Les objets étudiés proviennent principalement du site de Crap Ses, dans la vallée de la Surselva, dans le canton des Grisons en Suisse, ainsi que des sites de Brigantium et de Tasgetium, plus au nord, autour du lac de Constance. Au cours des 25 dernières années, les archéologues ont découvert près de Crap Ses des camps de marche, des champs de bataille, des postes d'observation, des vestiges de petits forts, ainsi que des épées, des boucliers, des clous de chaussures, des pièces de monnaie et près de 500 projectiles en plomb. Bon nombre de ces projectiles portent le nom de la troisième légion, de la dixième légion ou de la douzième légion, et ces balles en plomb portant l'inscription d'une légion sont relativement rares dans le matériel archéologique romain.

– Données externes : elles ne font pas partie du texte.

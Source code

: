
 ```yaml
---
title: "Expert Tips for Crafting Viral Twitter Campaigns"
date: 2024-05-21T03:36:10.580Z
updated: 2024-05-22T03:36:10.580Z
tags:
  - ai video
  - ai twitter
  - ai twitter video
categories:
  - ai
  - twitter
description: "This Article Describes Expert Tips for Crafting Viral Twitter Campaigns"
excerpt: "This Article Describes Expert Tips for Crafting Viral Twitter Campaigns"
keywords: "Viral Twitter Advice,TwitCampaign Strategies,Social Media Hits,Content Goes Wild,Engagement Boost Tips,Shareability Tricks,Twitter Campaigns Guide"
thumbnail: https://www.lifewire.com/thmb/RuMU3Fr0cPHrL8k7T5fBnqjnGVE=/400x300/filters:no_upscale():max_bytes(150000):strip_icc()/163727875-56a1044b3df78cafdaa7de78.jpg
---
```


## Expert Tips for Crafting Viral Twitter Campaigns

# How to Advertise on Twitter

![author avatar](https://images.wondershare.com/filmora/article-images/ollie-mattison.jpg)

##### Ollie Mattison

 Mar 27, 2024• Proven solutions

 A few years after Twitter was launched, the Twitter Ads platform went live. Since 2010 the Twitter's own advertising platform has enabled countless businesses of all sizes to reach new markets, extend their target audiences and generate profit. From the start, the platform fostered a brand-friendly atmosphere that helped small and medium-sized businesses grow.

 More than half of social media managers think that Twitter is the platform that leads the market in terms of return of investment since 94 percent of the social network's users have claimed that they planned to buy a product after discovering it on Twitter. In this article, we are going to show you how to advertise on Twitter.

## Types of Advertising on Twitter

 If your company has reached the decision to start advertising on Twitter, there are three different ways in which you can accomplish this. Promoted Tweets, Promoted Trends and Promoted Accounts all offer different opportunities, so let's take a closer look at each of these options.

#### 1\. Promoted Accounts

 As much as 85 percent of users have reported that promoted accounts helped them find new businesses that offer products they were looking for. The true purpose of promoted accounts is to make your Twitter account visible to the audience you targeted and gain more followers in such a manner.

L'analyse, menée par des chercheurs de l'Université de Southampton, de l'Université de Bâle et d'autres institutions, a sélectionné 47 projectiles, deux contrepoids de tente en plomb et deux blocs de plomb irréguliers comme échantillons. L'équipe de recherche a prélevé le matériau du cœur des échantillons, l'a dissous, puis a déterminé la composition isotopique du plomb à l'aide d'un spectromètre de masse à haute précision afin de retracer la provenance du métal.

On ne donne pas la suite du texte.